The CS department has a number of clusters, each of which currently has it's own queue. General public users should only use the default queue; for permission to use another queue, please send mail to root.

Centurion (default queue)

This is the default queue, please run your jobs here. If you want to run on another queue, please clear it with root first.

Resources:

126 CPUs (AMD Opteron(tm) Processor 242) 2GB RAM

Limits:

1792MB Mem/Job

Radio

Resources:

48 CPUs (AMD Opteron(tm) Processor 246) Radio[1..5] 4GB RAM Radio[6..24] 2GB RAM

Limits:

Debugging PBS Jobs

Ordinarily, you should compile your program on one of the head/interactive nodes (power[1..6].cs.virginia.edu); the software and operating system environment (eg, filesystem layout, libraries, etc.) on the head nodes is identical to the PBS compute nodes. If your job will run correctly on the head node, it should run correctly when submitted through PBS. Please remember: to run in batch mode, your program should not require user interaction! Your test program should not require interactive input from the user (mouse or keyboard); stdin should come from a file or socket. To run a program interactively, see below.

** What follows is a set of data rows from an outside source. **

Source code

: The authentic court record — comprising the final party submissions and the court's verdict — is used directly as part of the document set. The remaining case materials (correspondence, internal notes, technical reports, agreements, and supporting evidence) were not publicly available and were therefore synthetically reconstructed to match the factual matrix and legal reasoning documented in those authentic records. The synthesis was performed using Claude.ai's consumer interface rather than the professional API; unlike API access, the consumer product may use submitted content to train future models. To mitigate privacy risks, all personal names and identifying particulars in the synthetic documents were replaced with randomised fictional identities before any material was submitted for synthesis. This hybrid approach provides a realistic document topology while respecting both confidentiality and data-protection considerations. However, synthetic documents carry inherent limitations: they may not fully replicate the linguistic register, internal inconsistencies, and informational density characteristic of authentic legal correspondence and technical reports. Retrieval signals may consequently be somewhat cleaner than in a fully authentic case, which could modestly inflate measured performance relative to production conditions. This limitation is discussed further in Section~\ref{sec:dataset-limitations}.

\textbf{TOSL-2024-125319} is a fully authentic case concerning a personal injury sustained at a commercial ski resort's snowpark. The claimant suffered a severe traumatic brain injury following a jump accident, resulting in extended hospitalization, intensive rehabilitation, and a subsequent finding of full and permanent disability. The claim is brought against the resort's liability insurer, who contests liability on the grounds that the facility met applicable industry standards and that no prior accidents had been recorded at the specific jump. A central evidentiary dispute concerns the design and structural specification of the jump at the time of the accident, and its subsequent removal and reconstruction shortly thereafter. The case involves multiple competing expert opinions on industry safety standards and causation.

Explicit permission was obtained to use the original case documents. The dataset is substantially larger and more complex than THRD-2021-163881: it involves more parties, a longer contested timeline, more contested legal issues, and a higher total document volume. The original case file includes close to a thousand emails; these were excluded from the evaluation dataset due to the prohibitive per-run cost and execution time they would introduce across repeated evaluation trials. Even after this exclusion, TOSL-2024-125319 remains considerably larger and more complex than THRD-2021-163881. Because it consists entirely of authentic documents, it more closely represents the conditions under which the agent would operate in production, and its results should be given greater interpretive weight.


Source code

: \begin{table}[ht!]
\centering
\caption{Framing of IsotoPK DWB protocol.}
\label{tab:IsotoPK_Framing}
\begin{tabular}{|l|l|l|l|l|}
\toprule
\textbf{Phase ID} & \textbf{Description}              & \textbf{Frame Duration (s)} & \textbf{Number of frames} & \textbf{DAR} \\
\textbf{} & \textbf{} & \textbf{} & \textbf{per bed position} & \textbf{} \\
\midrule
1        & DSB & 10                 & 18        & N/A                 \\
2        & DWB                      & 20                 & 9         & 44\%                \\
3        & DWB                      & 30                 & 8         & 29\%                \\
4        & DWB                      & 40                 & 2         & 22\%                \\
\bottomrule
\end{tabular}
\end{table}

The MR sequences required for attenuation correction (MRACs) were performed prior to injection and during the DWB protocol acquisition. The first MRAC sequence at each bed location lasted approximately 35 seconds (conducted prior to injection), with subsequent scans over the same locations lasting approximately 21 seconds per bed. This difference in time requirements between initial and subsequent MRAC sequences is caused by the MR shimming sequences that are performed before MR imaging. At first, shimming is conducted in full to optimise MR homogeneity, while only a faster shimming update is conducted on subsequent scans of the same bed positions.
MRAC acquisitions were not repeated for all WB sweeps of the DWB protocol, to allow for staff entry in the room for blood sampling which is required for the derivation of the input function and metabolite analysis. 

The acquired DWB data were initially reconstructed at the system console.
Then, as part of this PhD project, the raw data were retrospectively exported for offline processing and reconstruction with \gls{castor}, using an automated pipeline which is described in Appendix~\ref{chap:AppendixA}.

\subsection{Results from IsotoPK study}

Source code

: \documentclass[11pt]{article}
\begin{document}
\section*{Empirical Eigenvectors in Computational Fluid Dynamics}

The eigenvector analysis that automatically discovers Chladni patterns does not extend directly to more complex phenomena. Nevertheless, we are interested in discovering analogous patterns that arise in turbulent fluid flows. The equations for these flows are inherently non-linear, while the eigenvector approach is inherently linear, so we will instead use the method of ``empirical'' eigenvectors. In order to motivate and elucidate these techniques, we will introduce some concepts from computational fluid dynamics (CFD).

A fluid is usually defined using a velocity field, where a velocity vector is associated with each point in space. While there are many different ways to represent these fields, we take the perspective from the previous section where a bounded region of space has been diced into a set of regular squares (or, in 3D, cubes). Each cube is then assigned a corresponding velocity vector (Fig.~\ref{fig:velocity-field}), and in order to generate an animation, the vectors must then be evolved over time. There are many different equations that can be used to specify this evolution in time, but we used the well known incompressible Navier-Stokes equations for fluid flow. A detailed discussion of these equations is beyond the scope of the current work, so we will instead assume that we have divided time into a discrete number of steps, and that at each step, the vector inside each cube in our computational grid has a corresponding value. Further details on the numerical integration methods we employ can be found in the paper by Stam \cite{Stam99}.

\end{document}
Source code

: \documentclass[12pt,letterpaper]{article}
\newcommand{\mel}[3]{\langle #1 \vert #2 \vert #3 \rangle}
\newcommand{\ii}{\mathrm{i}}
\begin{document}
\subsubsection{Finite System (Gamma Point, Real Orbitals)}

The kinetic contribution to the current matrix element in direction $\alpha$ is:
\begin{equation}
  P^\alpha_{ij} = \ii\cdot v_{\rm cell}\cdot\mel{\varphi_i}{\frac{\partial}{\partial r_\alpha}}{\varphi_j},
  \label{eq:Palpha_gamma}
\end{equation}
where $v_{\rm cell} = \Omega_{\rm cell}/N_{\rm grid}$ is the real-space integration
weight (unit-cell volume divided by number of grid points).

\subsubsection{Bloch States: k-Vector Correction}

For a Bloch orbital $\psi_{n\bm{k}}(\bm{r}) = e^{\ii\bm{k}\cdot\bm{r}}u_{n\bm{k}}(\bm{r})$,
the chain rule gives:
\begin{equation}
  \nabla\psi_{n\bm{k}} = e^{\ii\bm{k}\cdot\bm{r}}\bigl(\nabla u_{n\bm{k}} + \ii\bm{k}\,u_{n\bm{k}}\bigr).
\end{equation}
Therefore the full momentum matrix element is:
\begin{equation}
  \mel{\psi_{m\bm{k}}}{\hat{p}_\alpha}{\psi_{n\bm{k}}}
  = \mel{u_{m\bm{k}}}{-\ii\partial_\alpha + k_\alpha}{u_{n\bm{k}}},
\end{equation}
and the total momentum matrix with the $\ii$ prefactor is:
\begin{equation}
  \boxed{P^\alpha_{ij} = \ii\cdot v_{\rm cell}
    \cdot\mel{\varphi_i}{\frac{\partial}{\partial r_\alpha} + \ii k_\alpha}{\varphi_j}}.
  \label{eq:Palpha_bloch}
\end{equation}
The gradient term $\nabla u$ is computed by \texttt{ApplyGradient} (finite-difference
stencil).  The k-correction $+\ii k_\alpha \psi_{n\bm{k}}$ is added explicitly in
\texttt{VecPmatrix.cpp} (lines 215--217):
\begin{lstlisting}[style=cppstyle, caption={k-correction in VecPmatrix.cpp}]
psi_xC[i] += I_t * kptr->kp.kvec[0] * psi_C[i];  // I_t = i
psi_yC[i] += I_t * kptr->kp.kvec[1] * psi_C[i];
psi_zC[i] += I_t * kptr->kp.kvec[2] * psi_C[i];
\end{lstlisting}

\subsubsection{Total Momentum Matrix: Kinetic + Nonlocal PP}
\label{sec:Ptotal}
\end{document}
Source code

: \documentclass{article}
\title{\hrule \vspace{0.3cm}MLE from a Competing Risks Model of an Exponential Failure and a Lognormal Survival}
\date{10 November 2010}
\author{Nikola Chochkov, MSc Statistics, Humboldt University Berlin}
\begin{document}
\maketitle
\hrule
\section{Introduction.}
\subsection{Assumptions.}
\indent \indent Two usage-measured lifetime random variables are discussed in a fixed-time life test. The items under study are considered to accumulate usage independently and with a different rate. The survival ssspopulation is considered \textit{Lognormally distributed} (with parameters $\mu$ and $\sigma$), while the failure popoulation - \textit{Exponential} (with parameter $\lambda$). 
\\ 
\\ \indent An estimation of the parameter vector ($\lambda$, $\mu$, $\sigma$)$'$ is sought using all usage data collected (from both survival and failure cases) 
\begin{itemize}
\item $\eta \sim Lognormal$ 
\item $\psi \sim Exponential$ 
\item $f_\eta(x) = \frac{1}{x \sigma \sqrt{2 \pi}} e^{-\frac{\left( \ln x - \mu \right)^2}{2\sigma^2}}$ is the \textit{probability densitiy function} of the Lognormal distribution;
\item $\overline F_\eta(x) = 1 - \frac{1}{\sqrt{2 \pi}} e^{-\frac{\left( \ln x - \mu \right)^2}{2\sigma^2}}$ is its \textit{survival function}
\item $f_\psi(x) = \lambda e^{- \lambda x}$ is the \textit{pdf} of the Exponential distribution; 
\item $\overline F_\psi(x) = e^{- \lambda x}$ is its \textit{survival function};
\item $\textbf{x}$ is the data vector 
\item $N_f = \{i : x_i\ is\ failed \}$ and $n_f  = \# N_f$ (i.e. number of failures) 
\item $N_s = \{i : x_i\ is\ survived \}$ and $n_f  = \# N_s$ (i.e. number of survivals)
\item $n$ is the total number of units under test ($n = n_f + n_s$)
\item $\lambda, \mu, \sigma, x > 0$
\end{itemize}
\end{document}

Most PBS users have selected PBS because they need to run very large numbers of jobs; either multiple runs of slightly altered jobs, or the same job run against multiple data sets. Because you will likely be queuing a very large number of jobs, and because we try to minimize the user limits on PBS resources, you can potentially take all the department PBS resources. Please remember to check your jobs to see if they are running as expected. If you feel a job is hung, please qdel it and do not submit large batches until you are confident they are running as expected.

Normal Error Reporting

PBS will give you two type of error reporting - batch processing errors are reported via email, and the stderr output of jobs is captured and returned to you in a file named: <script_name>.e<jobid>.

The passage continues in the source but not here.